The Chinese environmental activist who documented the impact of industrial pollution on one of China's biggest freshwater lakes has been detained by police, his wife and police authority said Monday.
Dozens of police officers in eastern China's Yixing city stormed Wu Lihong's house in the middle of the night on April 13, searched the apartment and took him away, said his wife Xu Jiehua. Yixing police gave Xu a detention order the next day that said Wu was being investigated for extortion and blackmail.
"I think my husband was framed and has been wrongly accused," Xu said. "All along police here have been harassing my husband and asking him to not do his investigation work and to mind his own business."
For more than 15 years, Wu has been collecting water samples from Lake Tai in Jiangsu province and submitting reports on its worsening condition to the central government. China's legislature named him one of the country's top ten environmentalists in 2005.
Xu said she wasn't sure exactly why her husband was being targeted.
Huang Hongguang, a deputy director of the Yixing Public Security Bureau, called it "an ordinary criminal case." Because it is still under investigation, he could not give details, he said.

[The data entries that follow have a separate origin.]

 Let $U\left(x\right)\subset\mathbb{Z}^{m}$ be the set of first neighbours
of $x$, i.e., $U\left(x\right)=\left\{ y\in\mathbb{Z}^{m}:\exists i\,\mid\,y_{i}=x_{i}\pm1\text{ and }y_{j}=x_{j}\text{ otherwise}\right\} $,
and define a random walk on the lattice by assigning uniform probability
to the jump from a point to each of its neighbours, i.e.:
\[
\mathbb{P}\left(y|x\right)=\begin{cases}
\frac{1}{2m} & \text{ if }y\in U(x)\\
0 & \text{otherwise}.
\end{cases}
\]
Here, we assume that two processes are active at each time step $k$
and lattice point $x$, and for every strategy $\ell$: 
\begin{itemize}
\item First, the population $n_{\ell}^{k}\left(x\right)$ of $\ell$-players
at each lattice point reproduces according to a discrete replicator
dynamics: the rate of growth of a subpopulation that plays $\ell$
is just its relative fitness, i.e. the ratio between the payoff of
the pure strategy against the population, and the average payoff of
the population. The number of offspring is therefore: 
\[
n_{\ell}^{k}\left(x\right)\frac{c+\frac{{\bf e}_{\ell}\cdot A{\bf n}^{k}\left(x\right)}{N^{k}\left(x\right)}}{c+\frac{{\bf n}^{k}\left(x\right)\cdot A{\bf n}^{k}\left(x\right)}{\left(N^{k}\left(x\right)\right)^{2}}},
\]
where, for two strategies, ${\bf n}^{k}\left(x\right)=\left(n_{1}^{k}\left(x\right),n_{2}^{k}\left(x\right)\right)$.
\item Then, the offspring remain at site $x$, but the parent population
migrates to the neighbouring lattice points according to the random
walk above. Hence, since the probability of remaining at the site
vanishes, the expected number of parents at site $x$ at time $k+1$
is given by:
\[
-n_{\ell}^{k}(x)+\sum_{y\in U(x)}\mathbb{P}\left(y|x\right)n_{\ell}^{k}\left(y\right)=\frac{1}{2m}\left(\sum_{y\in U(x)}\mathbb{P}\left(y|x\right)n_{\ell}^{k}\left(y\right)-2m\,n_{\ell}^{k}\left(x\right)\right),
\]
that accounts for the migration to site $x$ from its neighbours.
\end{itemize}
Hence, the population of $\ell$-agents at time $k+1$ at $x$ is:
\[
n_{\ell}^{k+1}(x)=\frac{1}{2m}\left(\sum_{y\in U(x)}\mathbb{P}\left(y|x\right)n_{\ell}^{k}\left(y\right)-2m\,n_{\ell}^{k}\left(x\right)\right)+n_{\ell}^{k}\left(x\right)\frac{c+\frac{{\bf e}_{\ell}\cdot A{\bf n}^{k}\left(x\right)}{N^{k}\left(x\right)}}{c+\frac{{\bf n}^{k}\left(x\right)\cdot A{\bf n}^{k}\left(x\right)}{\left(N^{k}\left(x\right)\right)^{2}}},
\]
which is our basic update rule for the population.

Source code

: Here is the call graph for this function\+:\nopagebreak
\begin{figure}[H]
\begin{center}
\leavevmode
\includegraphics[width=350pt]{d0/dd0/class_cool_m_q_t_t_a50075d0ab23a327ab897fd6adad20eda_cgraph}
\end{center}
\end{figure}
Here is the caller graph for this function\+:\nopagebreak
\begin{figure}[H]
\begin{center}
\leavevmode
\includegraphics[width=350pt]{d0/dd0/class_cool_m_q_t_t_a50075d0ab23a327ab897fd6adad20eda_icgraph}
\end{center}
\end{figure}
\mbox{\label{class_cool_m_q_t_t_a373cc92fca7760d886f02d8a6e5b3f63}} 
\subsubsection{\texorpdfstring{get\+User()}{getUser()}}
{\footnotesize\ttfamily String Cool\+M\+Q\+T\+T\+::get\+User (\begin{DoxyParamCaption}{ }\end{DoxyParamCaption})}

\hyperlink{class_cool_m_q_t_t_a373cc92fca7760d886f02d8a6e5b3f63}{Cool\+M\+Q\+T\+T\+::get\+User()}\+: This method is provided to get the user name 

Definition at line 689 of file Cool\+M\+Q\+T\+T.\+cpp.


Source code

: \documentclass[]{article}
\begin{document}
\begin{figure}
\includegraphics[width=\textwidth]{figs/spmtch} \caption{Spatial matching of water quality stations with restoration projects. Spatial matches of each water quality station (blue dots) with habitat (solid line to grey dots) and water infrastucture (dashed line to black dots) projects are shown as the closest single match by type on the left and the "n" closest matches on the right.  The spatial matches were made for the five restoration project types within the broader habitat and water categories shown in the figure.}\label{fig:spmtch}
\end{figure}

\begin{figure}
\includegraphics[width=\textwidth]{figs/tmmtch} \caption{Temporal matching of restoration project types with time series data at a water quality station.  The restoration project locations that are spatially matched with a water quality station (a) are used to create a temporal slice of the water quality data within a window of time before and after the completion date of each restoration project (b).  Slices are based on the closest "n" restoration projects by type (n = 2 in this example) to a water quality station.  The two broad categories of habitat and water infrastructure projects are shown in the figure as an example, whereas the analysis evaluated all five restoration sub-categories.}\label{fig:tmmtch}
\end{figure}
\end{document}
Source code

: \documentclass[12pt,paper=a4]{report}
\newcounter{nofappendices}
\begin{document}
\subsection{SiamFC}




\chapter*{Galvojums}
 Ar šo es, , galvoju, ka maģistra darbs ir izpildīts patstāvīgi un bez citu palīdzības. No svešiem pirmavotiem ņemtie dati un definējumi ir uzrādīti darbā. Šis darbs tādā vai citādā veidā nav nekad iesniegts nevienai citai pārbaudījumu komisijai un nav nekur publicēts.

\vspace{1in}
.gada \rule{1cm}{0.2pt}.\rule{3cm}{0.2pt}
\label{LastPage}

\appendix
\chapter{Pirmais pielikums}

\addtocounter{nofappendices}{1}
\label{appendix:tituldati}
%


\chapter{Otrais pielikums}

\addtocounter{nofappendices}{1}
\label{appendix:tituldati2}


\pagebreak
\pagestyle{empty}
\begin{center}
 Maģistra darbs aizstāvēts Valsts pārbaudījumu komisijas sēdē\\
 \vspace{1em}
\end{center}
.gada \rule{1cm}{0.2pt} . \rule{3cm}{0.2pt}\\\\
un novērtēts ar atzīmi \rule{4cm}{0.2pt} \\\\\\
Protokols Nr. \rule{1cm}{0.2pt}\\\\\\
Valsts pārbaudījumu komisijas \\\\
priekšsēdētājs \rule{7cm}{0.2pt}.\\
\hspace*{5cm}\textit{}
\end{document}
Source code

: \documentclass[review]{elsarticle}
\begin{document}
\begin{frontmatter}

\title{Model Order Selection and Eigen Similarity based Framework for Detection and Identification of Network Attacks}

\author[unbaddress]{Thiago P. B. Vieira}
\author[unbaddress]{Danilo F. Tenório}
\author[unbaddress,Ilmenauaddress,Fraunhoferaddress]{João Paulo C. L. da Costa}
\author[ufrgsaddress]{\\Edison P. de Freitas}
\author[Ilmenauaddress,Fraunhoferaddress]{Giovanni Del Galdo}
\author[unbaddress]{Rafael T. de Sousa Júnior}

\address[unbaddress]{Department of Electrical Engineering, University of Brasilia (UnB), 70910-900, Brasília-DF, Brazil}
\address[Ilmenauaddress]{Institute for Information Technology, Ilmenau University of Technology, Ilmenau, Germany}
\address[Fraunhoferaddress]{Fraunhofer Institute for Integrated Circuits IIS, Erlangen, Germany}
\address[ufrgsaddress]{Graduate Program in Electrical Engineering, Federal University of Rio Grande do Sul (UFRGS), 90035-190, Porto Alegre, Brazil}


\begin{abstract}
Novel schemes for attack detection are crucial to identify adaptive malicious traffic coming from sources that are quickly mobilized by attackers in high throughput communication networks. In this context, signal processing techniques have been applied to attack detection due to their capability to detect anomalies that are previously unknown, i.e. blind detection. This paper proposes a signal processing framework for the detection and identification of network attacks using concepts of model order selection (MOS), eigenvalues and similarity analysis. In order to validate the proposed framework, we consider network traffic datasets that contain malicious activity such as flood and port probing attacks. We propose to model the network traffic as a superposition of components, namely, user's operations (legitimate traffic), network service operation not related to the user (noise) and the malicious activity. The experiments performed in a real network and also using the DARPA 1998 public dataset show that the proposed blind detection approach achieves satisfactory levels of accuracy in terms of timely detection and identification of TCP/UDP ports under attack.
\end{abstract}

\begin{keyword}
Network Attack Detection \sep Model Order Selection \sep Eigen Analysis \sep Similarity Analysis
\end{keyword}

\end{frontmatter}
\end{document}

Local Chinese authorities sometimes intimidate or jail activists who try to bring official corruption or negligence to the attention of the central government, fearing they will lose profits or their jobs.
Last year, Wu told Hong Kong's South China Morning Post that chemical factories and local government officials were to blame for the worsening pollution on Lake Tai.
"I want them to admit their responsibility so we will have clean drinking water again," he was quoted as saying.
Tian Kun of Beijing's Taifu Law Firm said he agreed to take Wu's case free of charge because he was impressed by his dedication to public service. He said he was trying to get his client released on bail.